- [RECORDS FOR THE TASK]:
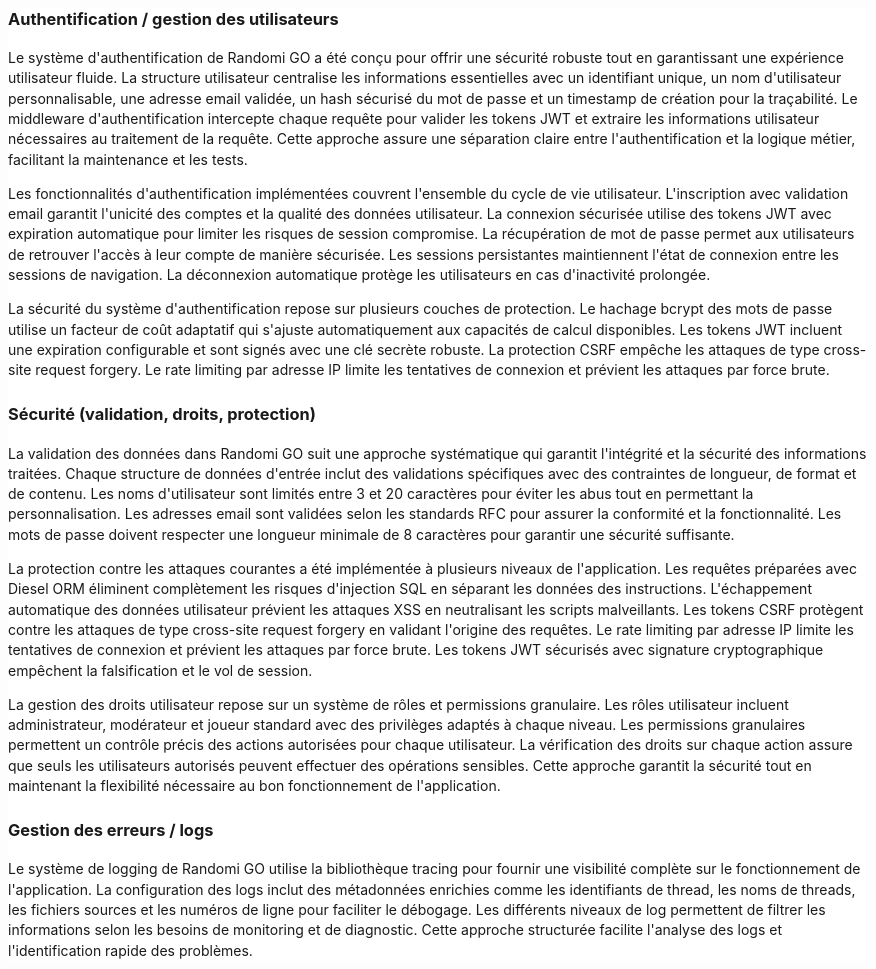 ### Authentification / gestion des utilisateurs

Le système d'authentification de Randomi GO a été conçu pour offrir une sécurité robuste tout en garantissant une expérience utilisateur fluide. La structure utilisateur centralise les informations essentielles avec un identifiant unique, un nom d'utilisateur personnalisable, une adresse email validée, un hash sécurisé du mot de passe et un timestamp de création pour la traçabilité. Le middleware d'authentification intercepte chaque requête pour valider les tokens JWT et extraire les informations utilisateur nécessaires au traitement de la requête. Cette approche assure une séparation claire entre l'authentification et la logique métier, facilitant la maintenance et les tests.

Les fonctionnalités d'authentification implémentées couvrent l'ensemble du cycle de vie utilisateur. L'inscription avec validation email garantit l'unicité des comptes et la qualité des données utilisateur. La connexion sécurisée utilise des tokens JWT avec expiration automatique pour limiter les risques de session compromise. La récupération de mot de passe permet aux utilisateurs de retrouver l'accès à leur compte de manière sécurisée. Les sessions persistantes maintiennent l'état de connexion entre les sessions de navigation. La déconnexion automatique protège les utilisateurs en cas d'inactivité prolongée.

La sécurité du système d'authentification repose sur plusieurs couches de protection. Le hachage bcrypt des mots de passe utilise un facteur de coût adaptatif qui s'ajuste automatiquement aux capacités de calcul disponibles. Les tokens JWT incluent une expiration configurable et sont signés avec une clé secrète robuste. La protection CSRF empêche les attaques de type cross-site request forgery. Le rate limiting par adresse IP limite les tentatives de connexion et prévient les attaques par force brute.

### Sécurité (validation, droits, protection)

La validation des données dans Randomi GO suit une approche systématique qui garantit l'intégrité et la sécurité des informations traitées. Chaque structure de données d'entrée inclut des validations spécifiques avec des contraintes de longueur, de format et de contenu. Les noms d'utilisateur sont limités entre 3 et 20 caractères pour éviter les abus tout en permettant la personnalisation. Les adresses email sont validées selon les standards RFC pour assurer la conformité et la fonctionnalité. Les mots de passe doivent respecter une longueur minimale de 8 caractères pour garantir une sécurité suffisante.

La protection contre les attaques courantes a été implémentée à plusieurs niveaux de l'application. Les requêtes préparées avec Diesel ORM éliminent complètement les risques d'injection SQL en séparant les données des instructions. L'échappement automatique des données utilisateur prévient les attaques XSS en neutralisant les scripts malveillants. Les tokens CSRF protègent contre les attaques de type cross-site request forgery en validant l'origine des requêtes. Le rate limiting par adresse IP limite les tentatives de connexion et prévient les attaques par force brute. Les tokens JWT sécurisés avec signature cryptographique empêchent la falsification et le vol de session.

La gestion des droits utilisateur repose sur un système de rôles et permissions granulaire. Les rôles utilisateur incluent administrateur, modérateur et joueur standard avec des privilèges adaptés à chaque niveau. Les permissions granulaires permettent un contrôle précis des actions autorisées pour chaque utilisateur. La vérification des droits sur chaque action assure que seuls les utilisateurs autorisés peuvent effectuer des opérations sensibles. Cette approche garantit la sécurité tout en maintenant la flexibilité nécessaire au bon fonctionnement de l'application.

### Gestion des erreurs / logs

Le système de logging de Randomi GO utilise la bibliothèque tracing pour fournir une visibilité complète sur le fonctionnement de l'application. La configuration des logs inclut des métadonnées enrichies comme les identifiants de thread, les noms de threads, les fichiers sources et les numéros de ligne pour faciliter le débogage. Les différents niveaux de log permettent de filtrer les informations selon les besoins de monitoring et de diagnostic. Cette approche structurée facilite l'analyse des logs et l'identification rapide des problèmes.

- [REQUIREMENT]:
Pictures are to be dropped; the lines from the start of the entries above through the line with "Les fonctionnalités d'authentification" are to be given again verbatim.

- [ANSWER FOR THIS EXERCISE]:
 ### Authentification / gestion des utilisateurs

Le système d'authentification de Randomi GO a été conçu pour offrir une sécurité robuste tout en garantissant une expérience utilisateur fluide. La structure utilisateur centralise les informations essentielles avec un identifiant unique, un nom d'utilisateur personnalisable, une adresse email validée, un hash sécurisé du mot de passe et un timestamp de création pour la traçabilité. Le middleware d'authentification intercepte chaque requête pour valider les tokens JWT et extraire les informations utilisateur nécessaires au traitement de la requête. Cette approche assure une séparation claire entre l'authentification et la logique métier, facilitant la maintenance et les tests.

Les fonctionnalités d'authentification implémentées couvrent l'ensemble du cycle de vie utilisateur. L'inscription avec validation email garantit l'unicité des comptes et la qualité des données utilisateur. La connexion sécurisée utilise des tokens JWT avec expiration automatique pour limiter les risques de session compromise. La récupération de mot de passe permet aux utilisateurs de retrouver l'accès à leur compte de manière sécurisée. Les sessions persistantes maintiennent l'état de connexion entre les sessions de navigation. La déconnexion automatique protège les utilisateurs en cas d'inactivité prolongée.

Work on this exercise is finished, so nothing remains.